## Dataset entries
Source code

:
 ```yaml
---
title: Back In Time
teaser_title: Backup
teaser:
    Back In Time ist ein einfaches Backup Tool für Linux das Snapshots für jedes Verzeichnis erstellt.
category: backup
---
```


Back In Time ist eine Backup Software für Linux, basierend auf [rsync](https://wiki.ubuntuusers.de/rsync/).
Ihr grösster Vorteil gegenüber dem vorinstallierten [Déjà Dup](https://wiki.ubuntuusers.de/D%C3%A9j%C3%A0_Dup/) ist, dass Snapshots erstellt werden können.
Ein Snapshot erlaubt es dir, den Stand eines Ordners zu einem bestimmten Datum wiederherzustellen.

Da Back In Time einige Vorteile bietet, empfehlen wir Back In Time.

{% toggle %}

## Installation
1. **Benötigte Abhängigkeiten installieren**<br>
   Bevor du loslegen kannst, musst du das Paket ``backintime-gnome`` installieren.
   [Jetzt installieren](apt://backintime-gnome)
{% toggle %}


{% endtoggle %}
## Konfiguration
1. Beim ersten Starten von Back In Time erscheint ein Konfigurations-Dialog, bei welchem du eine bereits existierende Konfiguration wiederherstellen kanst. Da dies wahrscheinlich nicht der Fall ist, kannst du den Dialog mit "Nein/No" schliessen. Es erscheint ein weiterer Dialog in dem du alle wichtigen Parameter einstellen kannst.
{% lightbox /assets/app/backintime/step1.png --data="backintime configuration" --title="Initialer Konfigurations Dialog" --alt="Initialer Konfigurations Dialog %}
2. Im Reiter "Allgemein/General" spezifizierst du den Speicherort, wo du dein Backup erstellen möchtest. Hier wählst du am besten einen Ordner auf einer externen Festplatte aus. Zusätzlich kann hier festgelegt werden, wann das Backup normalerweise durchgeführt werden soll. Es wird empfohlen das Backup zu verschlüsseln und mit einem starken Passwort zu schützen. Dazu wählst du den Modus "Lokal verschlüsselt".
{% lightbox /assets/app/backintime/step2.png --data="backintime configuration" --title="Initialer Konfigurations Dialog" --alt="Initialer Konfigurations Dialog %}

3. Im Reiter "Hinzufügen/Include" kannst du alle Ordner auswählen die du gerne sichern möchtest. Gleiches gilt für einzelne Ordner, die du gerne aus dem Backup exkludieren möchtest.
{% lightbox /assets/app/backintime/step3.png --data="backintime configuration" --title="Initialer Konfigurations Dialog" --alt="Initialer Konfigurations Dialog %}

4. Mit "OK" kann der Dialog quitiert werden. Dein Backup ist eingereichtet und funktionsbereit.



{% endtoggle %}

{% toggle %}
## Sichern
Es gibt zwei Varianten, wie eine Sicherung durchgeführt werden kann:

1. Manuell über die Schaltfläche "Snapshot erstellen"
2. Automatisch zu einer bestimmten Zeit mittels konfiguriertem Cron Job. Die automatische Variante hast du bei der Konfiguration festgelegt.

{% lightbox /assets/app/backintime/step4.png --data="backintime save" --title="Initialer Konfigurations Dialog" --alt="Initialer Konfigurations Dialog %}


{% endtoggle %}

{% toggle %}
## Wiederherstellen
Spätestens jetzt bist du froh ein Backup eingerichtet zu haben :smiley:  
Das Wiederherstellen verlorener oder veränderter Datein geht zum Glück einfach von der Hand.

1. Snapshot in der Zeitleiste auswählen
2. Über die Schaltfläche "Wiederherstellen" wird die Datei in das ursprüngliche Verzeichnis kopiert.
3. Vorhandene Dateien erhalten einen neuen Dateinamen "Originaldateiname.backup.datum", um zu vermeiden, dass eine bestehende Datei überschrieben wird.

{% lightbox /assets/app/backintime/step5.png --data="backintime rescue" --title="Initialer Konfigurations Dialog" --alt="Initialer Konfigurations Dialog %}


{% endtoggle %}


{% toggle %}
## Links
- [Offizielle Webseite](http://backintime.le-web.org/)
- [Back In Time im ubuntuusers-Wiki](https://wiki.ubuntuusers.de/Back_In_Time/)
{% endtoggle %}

## Directions
Check each line of the entries for the word "installieren", then state the count alone.

## Output
3